RBI’s Effective Pegging of USD-INR Exchange Rate
In the past year, the Reserve Bank of India (RBI) has taken decisive measures to peg the USD-INR exchange rate, resulting in an exchange rate stability comparable to other pegged currencies such as the Dirham and Hong Kong Dollar. This proactive intervention by the RBI has led to a significant reduction in implied volatility for USD-INR, offering stability in uncertain financial markets.
USD/INR’s Remarkable Stability Amidst Turbulence
While many emerging market currencies experienced substantial fluctuations of 20-25% against the US Dollar in 2023, USD/INR has maintained a remarkably tight trading range, primarily attributed to RBI’s continuous intervention. This period marks the lowest one-year movement in the last two decades, highlighting the RBI’s commitment to exchange rate stability.

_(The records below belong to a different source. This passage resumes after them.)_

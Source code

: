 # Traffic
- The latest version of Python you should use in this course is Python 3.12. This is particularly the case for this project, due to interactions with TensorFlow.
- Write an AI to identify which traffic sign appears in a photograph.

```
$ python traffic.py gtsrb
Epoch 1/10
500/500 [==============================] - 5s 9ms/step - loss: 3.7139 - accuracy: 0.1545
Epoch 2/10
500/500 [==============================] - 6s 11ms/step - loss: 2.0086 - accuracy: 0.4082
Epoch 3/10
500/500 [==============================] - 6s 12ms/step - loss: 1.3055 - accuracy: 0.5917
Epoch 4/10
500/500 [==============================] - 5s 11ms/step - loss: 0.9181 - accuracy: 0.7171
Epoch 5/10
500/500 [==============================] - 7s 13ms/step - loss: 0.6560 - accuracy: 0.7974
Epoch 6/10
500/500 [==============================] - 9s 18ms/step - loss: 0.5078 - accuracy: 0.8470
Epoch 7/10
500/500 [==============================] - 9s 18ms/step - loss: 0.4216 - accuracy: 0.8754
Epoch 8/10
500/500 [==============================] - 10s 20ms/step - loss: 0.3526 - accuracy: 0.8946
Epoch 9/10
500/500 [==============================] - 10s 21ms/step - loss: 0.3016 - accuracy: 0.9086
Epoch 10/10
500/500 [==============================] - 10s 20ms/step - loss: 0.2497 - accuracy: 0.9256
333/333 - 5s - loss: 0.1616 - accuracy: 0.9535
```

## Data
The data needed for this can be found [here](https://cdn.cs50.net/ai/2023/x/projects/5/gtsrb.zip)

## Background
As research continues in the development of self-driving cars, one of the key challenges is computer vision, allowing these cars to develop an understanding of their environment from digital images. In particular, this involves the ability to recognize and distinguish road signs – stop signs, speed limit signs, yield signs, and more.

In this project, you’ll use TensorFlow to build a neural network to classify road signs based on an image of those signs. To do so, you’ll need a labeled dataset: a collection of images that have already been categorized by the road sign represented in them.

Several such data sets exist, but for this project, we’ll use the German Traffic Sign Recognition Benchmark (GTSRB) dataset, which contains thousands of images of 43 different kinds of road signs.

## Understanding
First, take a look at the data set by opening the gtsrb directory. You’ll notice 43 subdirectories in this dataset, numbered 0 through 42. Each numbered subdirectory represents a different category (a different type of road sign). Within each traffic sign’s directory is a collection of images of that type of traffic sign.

IMF’s Revision and RBI Governor’s Perspective
The International Monetary Fund (IMF) responded to INR’s performance between December 2022 and October 2023 by revising India’s exchange rate regime from a “floating” status to a “stabilized arrangement.” RBI Governor has emphasized that understanding currency market interventions requires a nuanced perspective beyond binary categorizations. These interventions are aimed at curbing volatility and enhancing India’s foreign exchange reserves, reinforcing the RBI’s commitment to exchange rate stability.